However, the laws on religious communal property do not address the private property of any group. Nor do they address the issue of communal properties to which third parties now have title, leaving several controversial and complicated cases unresolved. In a number of cases over the years, buildings and residences were built on land that included Jewish cemeteries that were destroyed during or after World War II. For example, a school for disabled children now stands on the site of a completely destroyed Jewish cemetery in Kalisz.
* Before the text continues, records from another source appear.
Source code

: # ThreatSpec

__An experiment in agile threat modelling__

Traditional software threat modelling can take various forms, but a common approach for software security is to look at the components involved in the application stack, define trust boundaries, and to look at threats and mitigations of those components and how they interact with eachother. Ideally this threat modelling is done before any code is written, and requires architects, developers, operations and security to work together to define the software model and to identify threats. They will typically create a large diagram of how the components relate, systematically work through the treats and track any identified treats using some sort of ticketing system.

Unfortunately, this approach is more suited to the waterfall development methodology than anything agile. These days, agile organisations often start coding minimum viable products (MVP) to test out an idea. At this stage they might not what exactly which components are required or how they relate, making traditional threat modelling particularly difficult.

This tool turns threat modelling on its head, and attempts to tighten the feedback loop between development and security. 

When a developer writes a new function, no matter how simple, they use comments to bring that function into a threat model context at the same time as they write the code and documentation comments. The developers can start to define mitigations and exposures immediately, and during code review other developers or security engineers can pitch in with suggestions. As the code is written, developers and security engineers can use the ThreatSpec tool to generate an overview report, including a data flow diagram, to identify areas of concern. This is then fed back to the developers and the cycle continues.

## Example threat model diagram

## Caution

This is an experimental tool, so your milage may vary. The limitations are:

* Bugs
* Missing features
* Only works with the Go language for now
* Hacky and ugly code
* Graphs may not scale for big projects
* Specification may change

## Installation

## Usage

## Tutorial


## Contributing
The existence of the school complicated the issue of returning the cemetery to the Jewish community. Efforts were under way as of June 1999 to reach a resolution acceptable to all concerned.

There was no change in the status of respect for religious freedom during the period covered by this report.

There were no reports of religious detainees or prisoners.

There were no reports of the forced religious conversion of minor U.S. citizens who had been abducted or illegally removed from the United States, or of the Government's refusal to allow such citizens to be returned to the United States.

Section II. Societal Attitudes

Current law places Protestant, Catholic, Orthodox, and Jewish communities on the same legal footing, and the Government attempts to address the problems that minority religious groups face. Relations between the various religious communities are generally amicable, although the erection by radical nationalist anti-Semites of some 300 crosses near the former Auschwitz concentration camp caused tensions in Catholic-Jewish relations. The Government's actions in removing the crosses in May 1999 were in accordance with the rule of law.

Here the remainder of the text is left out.